Stored records

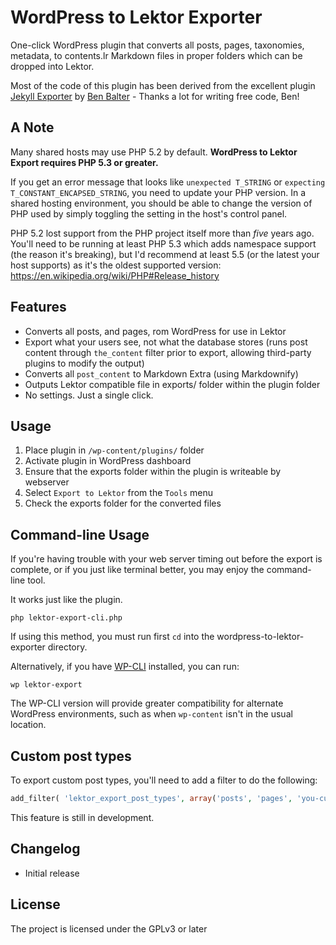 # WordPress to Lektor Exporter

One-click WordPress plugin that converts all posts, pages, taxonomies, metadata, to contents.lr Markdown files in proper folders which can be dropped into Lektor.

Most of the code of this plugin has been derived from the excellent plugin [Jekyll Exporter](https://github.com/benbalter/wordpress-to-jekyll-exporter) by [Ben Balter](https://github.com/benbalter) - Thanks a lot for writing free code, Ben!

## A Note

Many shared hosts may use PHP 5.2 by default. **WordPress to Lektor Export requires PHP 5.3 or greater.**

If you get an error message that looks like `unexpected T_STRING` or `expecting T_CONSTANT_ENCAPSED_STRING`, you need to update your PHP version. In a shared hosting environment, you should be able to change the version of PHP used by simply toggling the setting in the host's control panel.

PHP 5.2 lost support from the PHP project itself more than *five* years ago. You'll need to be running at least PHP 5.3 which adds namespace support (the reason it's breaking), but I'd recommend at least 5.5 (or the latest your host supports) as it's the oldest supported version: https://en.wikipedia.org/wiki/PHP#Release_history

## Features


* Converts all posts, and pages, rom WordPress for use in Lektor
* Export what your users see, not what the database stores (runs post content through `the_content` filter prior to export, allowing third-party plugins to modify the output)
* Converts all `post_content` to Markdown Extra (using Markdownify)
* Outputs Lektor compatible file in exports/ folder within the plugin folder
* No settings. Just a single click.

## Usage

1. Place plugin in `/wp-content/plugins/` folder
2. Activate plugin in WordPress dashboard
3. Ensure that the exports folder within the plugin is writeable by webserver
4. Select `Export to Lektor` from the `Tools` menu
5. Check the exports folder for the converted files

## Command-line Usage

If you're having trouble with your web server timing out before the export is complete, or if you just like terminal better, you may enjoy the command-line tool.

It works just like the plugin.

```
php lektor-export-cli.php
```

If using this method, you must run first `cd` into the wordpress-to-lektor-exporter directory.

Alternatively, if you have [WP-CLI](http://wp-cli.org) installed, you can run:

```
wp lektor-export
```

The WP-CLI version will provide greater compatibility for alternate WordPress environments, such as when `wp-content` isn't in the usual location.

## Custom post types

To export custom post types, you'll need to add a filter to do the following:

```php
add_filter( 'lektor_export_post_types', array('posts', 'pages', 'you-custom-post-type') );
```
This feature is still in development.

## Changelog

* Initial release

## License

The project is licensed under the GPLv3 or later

**Task item**. Set down exactly the lines running from the beginning of the entries above to the line that contains "One-click WordPress plugin", including both, and leave out pictures.

**Response for this exercise**.
 # WordPress to Lektor Exporter

One-click WordPress plugin that converts all posts, pages, taxonomies, metadata, to contents.lr Markdown files in proper folders which can be dropped into Lektor.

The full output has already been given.